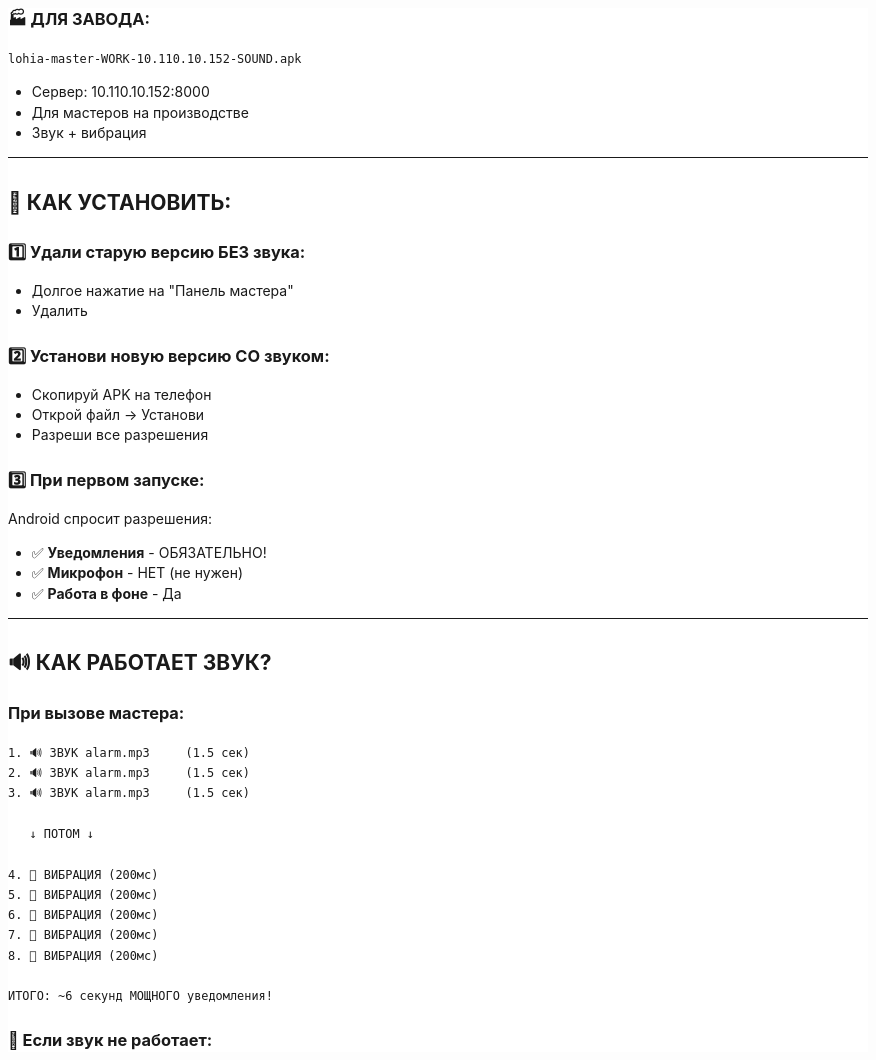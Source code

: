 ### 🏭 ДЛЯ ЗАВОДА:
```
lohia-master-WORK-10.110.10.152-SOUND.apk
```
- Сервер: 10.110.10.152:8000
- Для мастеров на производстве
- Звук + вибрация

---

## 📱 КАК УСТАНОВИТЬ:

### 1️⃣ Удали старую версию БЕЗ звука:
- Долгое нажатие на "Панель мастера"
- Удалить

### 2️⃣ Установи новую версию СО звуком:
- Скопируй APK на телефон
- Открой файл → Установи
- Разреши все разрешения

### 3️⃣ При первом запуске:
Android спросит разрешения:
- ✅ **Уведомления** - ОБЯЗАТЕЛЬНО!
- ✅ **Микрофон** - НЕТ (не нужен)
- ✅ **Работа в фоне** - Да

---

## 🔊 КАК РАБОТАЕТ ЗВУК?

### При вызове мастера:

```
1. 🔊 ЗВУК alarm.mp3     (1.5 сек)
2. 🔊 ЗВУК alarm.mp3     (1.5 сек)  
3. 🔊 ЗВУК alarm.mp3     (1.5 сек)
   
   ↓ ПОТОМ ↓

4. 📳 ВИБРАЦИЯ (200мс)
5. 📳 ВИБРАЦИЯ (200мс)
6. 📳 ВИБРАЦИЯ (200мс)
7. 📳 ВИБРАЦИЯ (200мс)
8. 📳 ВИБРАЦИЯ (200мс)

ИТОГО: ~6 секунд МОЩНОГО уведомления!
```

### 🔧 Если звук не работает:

::::::

| Problem description |
Print the data exactly, from its first line to the line containing "### 1️⃣ Удали", both included. Omit the pictures.

| Expected output |
Source code

: ### 🏭 ДЛЯ ЗАВОДА:
```
lohia-master-WORK-10.110.10.152-SOUND.apk
```
- Сервер: 10.110.10.152:8000
- Для мастеров на производстве
- Звук + вибрация

---

## 📱 КАК УСТАНОВИТЬ:

### 1️⃣ Удали старую версию БЕЗ звука:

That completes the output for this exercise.